Palin's claim sounds a little like another statement making the rounds, which says that health care reform would mandate counseling for seniors on how to end their lives sooner. We rated this claim Pants on Fire ! The truth is that the health bill allows Medicare, for the first time, to pay for doctor appointments for patients to discuss living wills and other end-of-life issues. These types of appointments are optional, and AARP supports the measure.
Palin also may have also jumped to conclusions about the Obama administration's efforts to promote comparative effectiveness research. Such research has nothing to do with evaluating patients for "worthiness." Rather, comparative effectiveness research finds out which treatments work better than others.
The health reform bill being considered in the House of Representatives says that a Comparative Effectiveness Research Center shall "conduct, support, and synthesize research" that looks at "outcomes, effectiveness, and appropriateness of health care services and procedures in order to identify the manner in which diseases, disorders, and other health conditions can most effectively and appropriately be prevented, diagnosed, treated, and managed clinically."

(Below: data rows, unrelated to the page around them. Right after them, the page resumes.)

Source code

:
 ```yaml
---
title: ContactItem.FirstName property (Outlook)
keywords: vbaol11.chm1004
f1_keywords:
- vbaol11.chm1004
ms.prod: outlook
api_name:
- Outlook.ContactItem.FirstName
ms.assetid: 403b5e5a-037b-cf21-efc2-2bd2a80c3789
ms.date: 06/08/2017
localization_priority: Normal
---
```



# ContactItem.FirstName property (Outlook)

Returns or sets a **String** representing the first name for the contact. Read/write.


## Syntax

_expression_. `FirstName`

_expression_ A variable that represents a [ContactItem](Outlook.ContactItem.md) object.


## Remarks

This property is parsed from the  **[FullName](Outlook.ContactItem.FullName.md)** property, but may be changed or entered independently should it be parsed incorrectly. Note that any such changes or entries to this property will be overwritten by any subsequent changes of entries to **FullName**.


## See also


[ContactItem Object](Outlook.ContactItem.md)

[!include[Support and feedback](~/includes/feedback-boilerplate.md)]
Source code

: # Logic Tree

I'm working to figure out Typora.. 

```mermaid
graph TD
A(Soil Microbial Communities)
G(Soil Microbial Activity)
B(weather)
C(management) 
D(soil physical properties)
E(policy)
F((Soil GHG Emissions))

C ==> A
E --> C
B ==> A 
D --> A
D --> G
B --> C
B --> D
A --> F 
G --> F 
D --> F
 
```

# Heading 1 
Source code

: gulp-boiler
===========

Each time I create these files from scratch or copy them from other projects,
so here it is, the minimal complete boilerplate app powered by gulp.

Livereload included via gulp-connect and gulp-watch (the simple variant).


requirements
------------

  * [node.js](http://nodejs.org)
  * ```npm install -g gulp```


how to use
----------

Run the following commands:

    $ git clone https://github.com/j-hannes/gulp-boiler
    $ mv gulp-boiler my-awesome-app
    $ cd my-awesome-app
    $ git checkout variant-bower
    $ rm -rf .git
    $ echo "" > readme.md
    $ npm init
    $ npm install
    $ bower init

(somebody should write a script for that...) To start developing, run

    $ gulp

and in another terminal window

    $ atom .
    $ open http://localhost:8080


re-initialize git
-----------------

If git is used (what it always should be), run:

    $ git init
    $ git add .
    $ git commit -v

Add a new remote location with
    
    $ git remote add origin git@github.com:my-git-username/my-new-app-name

The idea here, which Obama and his budget director Peter Orszag have discussed many times, is to make it easier for doctors, health care workers, insurance companies and patients to find out which treatments are the most effective, as determined by clinical studies and other research.
Obama has said he believes a comparative effectiveness commission should advise health care workers, not require them to follow certain treatments.
"I actually think that most doctors want to do right by their patients. And if they’ve got good information, I think they will act on that good information," Obama said during an interview with the New York Times on April 28, 2009.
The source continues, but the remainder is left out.